Penitenza, destrudo, pellegrinaggio. Verso dove?
I versi di Fortuna Della Porta mi trasmettono una costante sensazione-certezza. Sarebbe forse più opportuno dire: mi attivano una forza davvero singolare che in certa misura mi preoccupa, mi costringe a chiedermi se quel baluginare di energia, accresciuta dall’efficace pregnanza di sintagmi popolari -con l’immediatezza dell’invettiva orale- erano preventivamente decantati in me. Quindi: se li riconosco come pungolo elettrico, forte leva all’azione. (Già questo sarebbe più che sufficiente a garantire il suo brillante raggiungimento del goal, dell’istigazione alla denuncia, dell’urlo passa parola che è stato opportunamente ricevuto).
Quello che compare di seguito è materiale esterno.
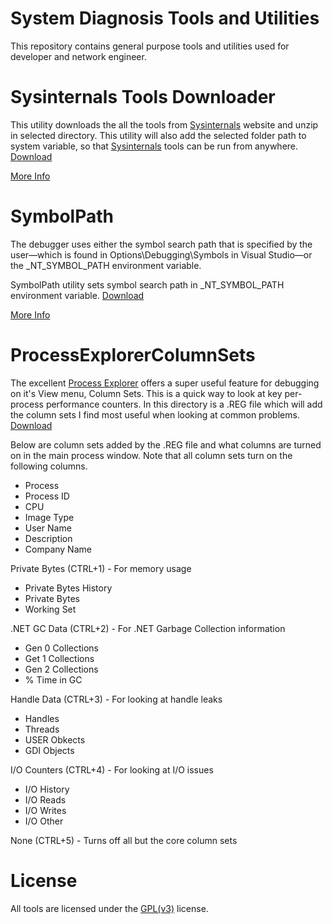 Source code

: # System Diagnosis Tools and Utilities
This repository contains general purpose tools and utilities used for developer and network engineer. 

# Sysinternals Tools Downloader
This utility downloads the all the tools from [Sysinternals](https://technet.microsoft.com/en-us/sysinternals/bb545021.aspx) website and unzip in selected directory. This utility will also add the selected folder path to system variable, so that [Sysinternals](https://technet.microsoft.com/en-us/sysinternals/bb545021.aspx) tools can be run from anywhere. [Download](https://github.com/abhishekgoenka/tools-and-utilities/blob/master/tools/binaries/SysinternalsToolsDownloader.exe) 

[More Info](https://github.com/abhishekgoenka/tools-and-utilities/tree/master/tools/SysinternalsToolDownloader)

# SymbolPath
The debugger uses either the symbol search path that is specified by the user—which is found in Options\Debugging\Symbols in Visual Studio—or the _NT_SYMBOL_PATH environment variable. 

SymbolPath utility sets symbol search path in _NT_SYMBOL_PATH environment variable. [Download](https://github.com/abhishekgoenka/tools-and-utilities/blob/master/tools/binaries/SymbolPath.exe) 

[More Info](https://github.com/abhishekgoenka/tools-and-utilities/tree/master/tools/SymbolPath/SymbolPath.Console)

# ProcessExplorerColumnSets
The excellent [Process Explorer](https://technet.microsoft.com/en-us/sysinternals/processexplorer.aspx) offers a super useful feature for debugging on it's View menu, Column Sets. This is a quick way to look at key per-process performance counters. In this directory is a .REG file which will add the column sets I find most useful when looking at common problems. [Download](https://github.com/abhishekgoenka/tools-and-utilities/blob/master/tools/binaries/ProcessExplorerColumnSets.reg) 

Below are column sets added by the .REG file and what columns are turned on in the main process window. Note that all column sets turn on the following columns.

* Process 
* Process ID 
* CPU 
* Image Type 
* User Name 
* Description 
* Company Name 

Private Bytes (CTRL+1) - For memory usage
* Private Bytes History 
* Private Bytes 
* Working Set 

.NET GC Data (CTRL+2) - For .NET Garbage Collection information
* Gen 0 Collections 
* Get 1 Collections 
* Gen 2 Collections 
* % Time in GC 

Handle Data (CTRL+3) - For looking at handle leaks
* Handles 
* Threads 
* USER Obkects 
* GDI Objects 

I/O Counters (CTRL+4) - For looking at I/O issues
* I/O History 
* I/O Reads 
* I/O Writes 
* I/O Other 

None (CTRL+5) - Turns off all but the core column sets


# License
All tools are licensed under the [GPL(v3)](https://www.gnu.org/licenses/gpl-3.0.en.html) license.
Una condizione di esuberante magnetismo oscillante, bipolare oltre che nell’endiadi del titolo, anche nell’ammuina infernale dell’esistenza, nell’intollerabile scandalo della diossina nell’uovo sacro. Stancante, logorante, ma ben lungi dal prevalere, sottomettere, dal placare.
Semmai in questi versi rimane l’interrogarsi sul complesso non analizzabile del profondo, sull’inconscio che ci governa anche a nostra insaputa, (come del resto è inespungibile caratteristica di ogni testo poetico, refrattario e impenetrabile alle analisi più callide e sottili): stiamo forse cadendo verso un esito, finto tale, ineluttabile? Il mancamento, la “perdita”, il galleggiamento nel freddo vuoto astrale finiranno col sopraffarci-assiderarci nonostante tutte le nostre ribelli energie?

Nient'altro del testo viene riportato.